University Study Examines Workplace Trust Between AI and Humans

From asking Siri or Alexa for help to buying things from Amazon, artificial intelligence is an increasingly common assistant in our lives. But what if it played a bigger role? A new Florida Tech study will examine workers who use AI as a teammate rather than just a tool.

Three Florida Tech faculty members – Meredith Carroll, aviation human factors professor; Amanda Thayer, industrial and organizational (I/O) psychology assistant professor; and Jessica Wildman, psychology associate professor – begin work this month on, “Trust Dynamics in Heterogeneous Human-Agent Teams: Applying Multilevel and Unobtrusive Perspectives.” This material is based upon work supported by the Air Force Office of Scientific Research under award number FA9550-21-1-0294. Funded by a three-year, $650,000 grant from the U.S. Air Force Office of Scientific Research’s Trust and Influence program, the study will feature AI-enhanced systems to see how workers trust in and collaborate with them, with the goal of teaching the workers to better interact with the AI for automated tasks.

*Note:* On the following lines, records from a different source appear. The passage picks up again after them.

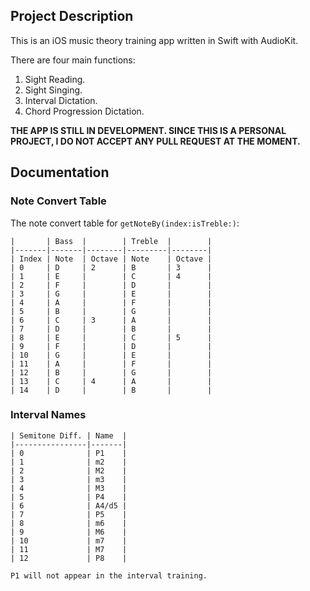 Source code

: ## Project Description
This is an iOS music theory training app written in Swift with AudioKit.

There are four main functions:
1. Sight Reading.
2. Sight Singing.
3. Interval Dictation.
4. Chord Progression Dictation.

**THE APP IS STILL IN DEVELOPMENT. SINCE THIS IS A PERSONAL PROJECT, I DO NOT ACCEPT ANY PULL REQUEST AT THE MOMENT.**


## Documentation
### Note Convert Table
The note convert table for `getNoteBy(index:isTreble:)`:

    |       | Bass  |        | Treble  |        |
    |-------|-------|--------|---------|--------|
    | Index | Note  | Octave | Note    | Octave |
    | 0     | D     | 2      | B       | 3      |
    | 1     | E     |        | C       | 4      |
    | 2     | F     |        | D       |        |
    | 3     | G     |        | E       |        |
    | 4     | A     |        | F       |        |
    | 5     | B     |        | G       |        |
    | 6     | C     | 3      | A       |        |
    | 7     | D     |        | B       |        |
    | 8     | E     |        | C       | 5      |
    | 9     | F     |        | D       |        |
    | 10    | G     |        | E       |        |
    | 11    | A     |        | F       |        |
    | 12    | B     |        | G       |        |
    | 13    | C     | 4      | A       |        |
    | 14    | D     |        | B       |        |
    
### Interval Names
    | Semitone Diff. | Name  |
    |----------------|-------|
    | 0              | P1    |
    | 1              | m2    |
    | 2              | M2    |
    | 3              | m3    |
    | 4              | M3    |
    | 5              | P4    |
    | 6              | A4/d5 |
    | 7              | P5    |
    | 8              | m6    |
    | 9              | M6    |
    | 10             | m7    |
    | 11             | M7    |
    | 12             | P8    |
    
    P1 will not appear in the interval training.
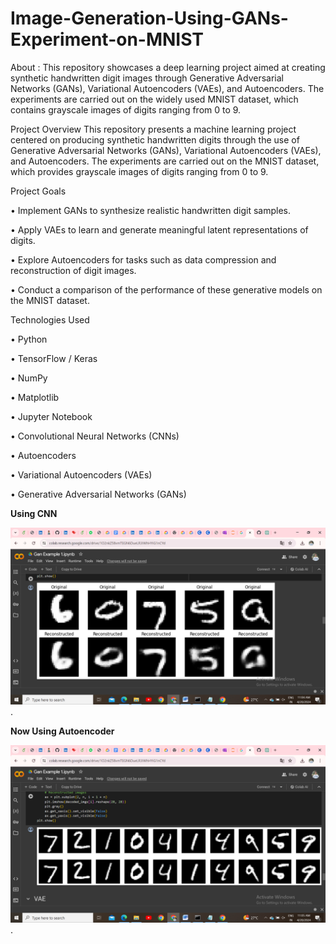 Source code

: # Image-Generation-Using-GANs-Experiment-on-MNIST
About : This repository showcases a deep learning project aimed at creating synthetic handwritten digit images through Generative Adversarial Networks (GANs), Variational Autoencoders (VAEs), and Autoencoders. The experiments are carried out on the widely used MNIST dataset, which contains grayscale images of digits ranging from 0 to 9.

Project Overview
This repository presents a machine learning project centered on producing synthetic handwritten digits through the use of Generative Adversarial Networks (GANs), Variational Autoencoders (VAEs), and Autoencoders. The experiments are carried out on the MNIST dataset, which provides grayscale images of digits ranging from 0 to 9.

Project Goals

•	Implement GANs to synthesize realistic handwritten digit samples.

•	Apply VAEs to learn and generate meaningful latent representations of digits.

•	Explore Autoencoders for tasks such as data compression and reconstruction of digit images.

•	Conduct a comparison of the performance of these generative models on the MNIST dataset.

Technologies Used

•	Python

•	TensorFlow / Keras

•	NumPy

•	Matplotlib

•	Jupyter Notebook

•	Convolutional Neural Networks (CNNs)

•	Autoencoders

•	Variational Autoencoders (VAEs)

•	Generative Adversarial Networks (GANs)

**Using CNN**

![My logo](https://github.com/Mimansa761/Image-Generation-Using-GANs-Experiment-on-MNIST/blob/337bc17f3bf5dc8ba7a1c0a534c1c906cf4ab3f5/m1.png).

**Now Using Autoencoder**

![My logo](https://github.com/Mimansa761/Image-Generation-Using-GANs-Experiment-on-MNIST/blob/b7ccae8e9742242dcff5af376d253880851b28f1/m2.png).
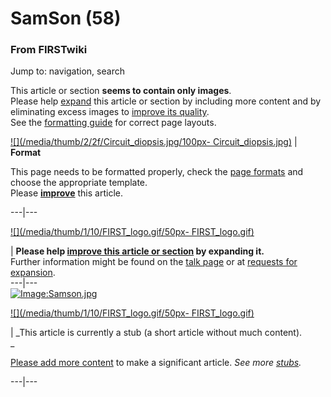 # SamSon (58)

### From FIRSTwiki

Jump to: navigation, search

This article or section **seems to contain only images**.  
Please help
[expand](http://firstwiki.net/index.php?title=SamSon_%2858%29&action=edit
"http://firstwiki.net/index.php?title=SamSon_%2858%29&action=edit" ) this
article or section by including more content and by eliminating excess images
to [improve its quality](FIRSTwiki:Style_guide "FIRSTwiki:Style
guide" ).  
See the [formatting guide](FIRSTwiki:Page_formats "FIRSTwiki:Page
formats" ) for correct page layouts.  

[![](/media/thumb/2/2f/Circuit_diopsis.jpg/100px-
Circuit_diopsis.jpg)](Image:Circuit_diopsis.jpg "" ) |  **Format**  

This page needs to be formatted properly, check the [page
formats](FIRSTwiki:Page_formats "FIRSTwiki:Page formats" ) and
choose the appropriate template.  
Please
**[improve](http://firstwiki.net/index.php?title=SamSon_%2858%29&action=edit
"http://firstwiki.net/index.php?title=SamSon_%2858%29&action=edit" )** this
article.  
  
---|---  
  
[![](/media/thumb/1/10/FIRST_logo.gif/50px-
FIRST_logo.gif)](Image:FIRST_logo.gif "" )

| **Please help [improve this article or
section](http://firstwiki.net/index.php?title=SamSon_%2858%29&action=edit
"http://firstwiki.net/index.php?title=SamSon_%2858%29&action=edit" ) by
expanding it.**  
Further information might be found on the [talk
page](/index.php?title=Talk:SamSon_%2858%29&action=edit "Talk:SamSon \(58\)" )
or at [requests for expansion](FIRSTwiki:Requests_for_expansion
"FIRSTwiki:Requests for expansion" ).  
---|---  
[![Image:Samson.jpg](/media/b/b4/Samson.jpg)](Image:Samson.jpg
"Image:Samson.jpg" )

[![](/media/thumb/1/10/FIRST_logo.gif/50px-
FIRST_logo.gif)](Image:FIRST_logo.gif "" )

|  _This article is currently a stub (a short article without much content).  
_

[Please add more
content](http://firstwiki.net/index.php?title=SamSon_%2858%29&action=edit
"http://firstwiki.net/index.php?title=SamSon_%2858%29&action=edit" ) to make a
significant article. _See more [stubs](Special:Shortpages
"Special:Shortpages" )._  
  
---|---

When looking at an organizational workforce, one thing the researchers indicated that goes unnoted is the importance of the automated systems and the worker’s interaction with them, which usually allows tasks to get completed more efficiently. For Thayer, understanding how humans and machines interact is becoming increasingly important as more fields are seeing the use of automation and machine learning grow.

“On the I/O side, there’s a good amount of research now that’s focusing on team composition, or how to compose and build effective teams,” Thayer said. “What has been missing has largely been thinking about agents, or computers or machines, as teammates.”

This study will look at trust violation between humans and AI agents and what causes that to happen. Trust violation can lead to inefficiencies such as a human checking the AI system multiple times or working on the task manually. Organizational leaders often want to know when a team is having a trust problem, so part of the research is focused on figuring out ‘what it looks like’ when a team of humans and agents are trusting one another – or not. If the humans are repeatedly double-checking agents or taking over and doing the agent’s tasks for them, for example, that could indicate the team is having a trust problem.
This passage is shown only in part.